Appendix: Databases in more detail
Read additional details and insights that didn't fit into the main chapter on databases.
Flat file database
The simplest way to store data is a flat file database. Even if you call it "just organized files".
Serverless systems don't have drives to store files so these flat file databases aren't a popular choice. You'd have to use S3 or similar, which negates some of the built-in advantages.
We mention them here because they're often a great choice and most engineers forget they exist.
Advantages of flat files
Compared to other databases, flat files have zero overhead. Your data goes straight to storage without your database adding any logic on top.
This gives flat files amazing write performance. As long as you're adding data to the end of a file.

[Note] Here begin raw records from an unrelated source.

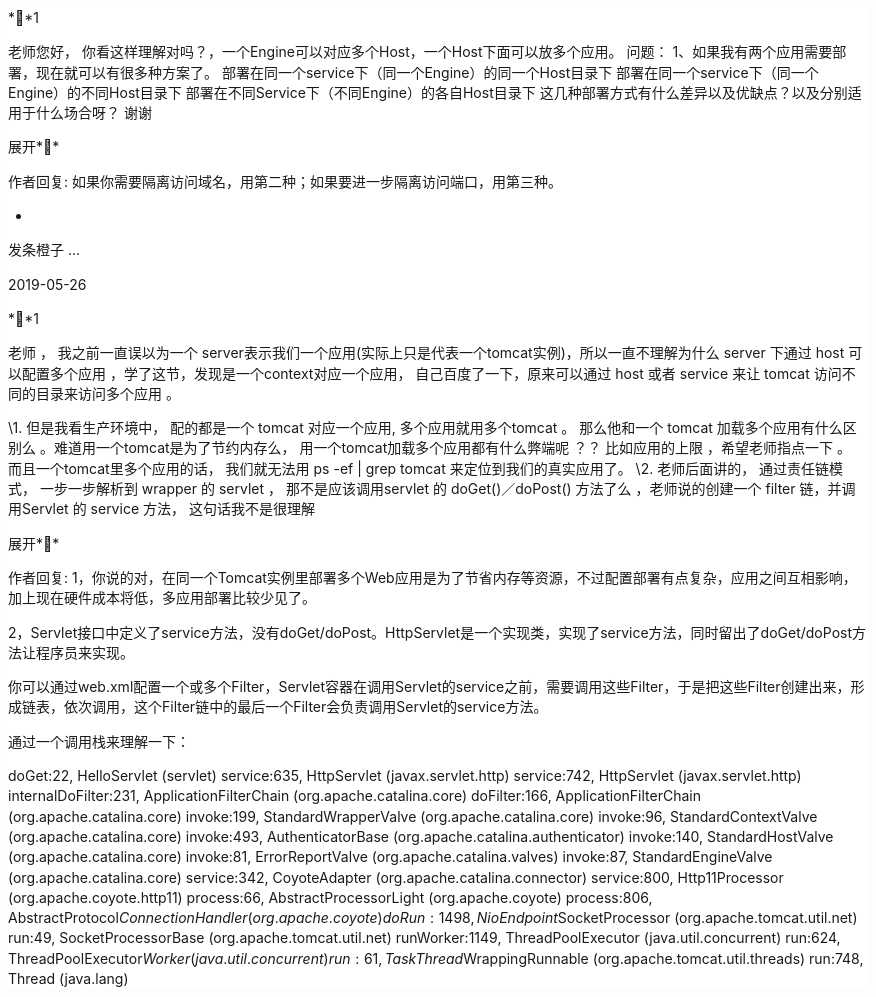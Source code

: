   **1

  老师您好，
  你看这样理解对吗？，一个Engine可以对应多个Host，一个Host下面可以放多个应用。
  问题：
  1、如果我有两个应用需要部署，现在就可以有很多种方案了。
     部署在同一个service下（同一个Engine）的同一个Host目录下
     部署在同一个service下（同一个Engine）的不同Host目录下
     部署在不同Service下（不同Engine）的各自Host目录下
  这几种部署方式有什么差异以及优缺点？以及分别适用于什么场合呀？
  谢谢

  展开**

  作者回复: 如果你需要隔离访问域名，用第二种；如果要进一步隔离访问端口，用第三种。

- 

  发条橙子 ...

  2019-05-26

  **1

  老师 ， 我之前一直误以为一个 server表示我们一个应用(实际上只是代表一个tomcat实例)，所以一直不理解为什么 server 下通过 host 可以配置多个应用 ，学了这节，发现是一个context对应一个应用， 自己百度了一下，原来可以通过 host 或者 service 来让 tomcat 访问不同的目录来访问多个应用 。

  \1. 但是我看生产环境中， 配的都是一个 tomcat 对应一个应用, 多个应用就用多个tomcat 。 那么他和一个 tomcat 加载多个应用有什么区别么 。难道用一个tomcat是为了节约内存么， 用一个tomcat加载多个应用都有什么弊端呢 ？？ 比如应用的上限 ，希望老师指点一下 。 而且一个tomcat里多个应用的话， 我们就无法用 ps -ef | grep tomcat 来定位到我们的真实应用了。
  \2. 老师后面讲的， 通过责任链模式， 一步一步解析到 wrapper 的 servlet ， 那不是应该调用servlet 的 doGet()／doPost() 方法了么 ，老师说的创建一个 filter 链，并调用Servlet 的 service 方法， 这句话我不是很理解

  展开**

  作者回复: 1，你说的对，在同一个Tomcat实例里部署多个Web应用是为了节省内存等资源，不过配置部署有点复杂，应用之间互相影响，加上现在硬件成本将低，多应用部署比较少见了。

  2，Servlet接口中定义了service方法，没有doGet/doPost。HttpServlet是一个实现类，实现了service方法，同时留出了doGet/doPost方法让程序员来实现。

  你可以通过web.xml配置一个或多个Filter，Servlet容器在调用Servlet的service之前，需要调用这些Filter，于是把这些Filter创建出来，形成链表，依次调用，这个Filter链中的最后一个Filter会负责调用Servlet的service方法。

  通过一个调用栈来理解一下：

  doGet:22, HelloServlet (servlet)
  service:635, HttpServlet (javax.servlet.http)
  service:742, HttpServlet (javax.servlet.http)
  internalDoFilter:231, ApplicationFilterChain (org.apache.catalina.core)
  doFilter:166, ApplicationFilterChain (org.apache.catalina.core)
  invoke:199, StandardWrapperValve (org.apache.catalina.core)
  invoke:96, StandardContextValve (org.apache.catalina.core)
  invoke:493, AuthenticatorBase (org.apache.catalina.authenticator)
  invoke:140, StandardHostValve (org.apache.catalina.core)
  invoke:81, ErrorReportValve (org.apache.catalina.valves)
  invoke:87, StandardEngineValve (org.apache.catalina.core)
  service:342, CoyoteAdapter (org.apache.catalina.connector)
  service:800, Http11Processor (org.apache.coyote.http11)
  process:66, AbstractProcessorLight (org.apache.coyote)
  process:806, AbstractProtocol$ConnectionHandler (org.apache.coyote)
  doRun:1498, NioEndpoint$SocketProcessor (org.apache.tomcat.util.net)
  run:49, SocketProcessorBase (org.apache.tomcat.util.net)
  runWorker:1149, ThreadPoolExecutor (java.util.concurrent)
  run:624, ThreadPoolExecutor$Worker (java.util.concurrent)
  run:61, TaskThread$WrappingRunnable (org.apache.tomcat.util.threads)
  run:748, Thread (java.lang)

Optimizing file access for speed comes down to your operating system. Performance mostly has to do with memory paging, filesystem configuration, direct memory access, and hardware-level optimizations.
The end result is:
- fast append performance, because you stream data from memory to drive without processor involvement
- fast read performance for common reads, because computers use their memory as read-through cache. Once you read a file, subsequent reads come from much faster memory
- fast search for predicted lookups, because you can structure your files in a way that makes common lookups instant
- great scalability, because you can spread your data over as many servers as you'd like
Disadvantages of flat files
Where flat files struggle are data updates.
To add a line at the beginning of a file, you have to move the whole thing. To change a line in the middle, you have to update everything that comes after.
Another problem is lack of a query interface.
You have to read all your files to compare, analyze, and search. If you didn't think of a use-case beforehand, you're left with a slow search through everything.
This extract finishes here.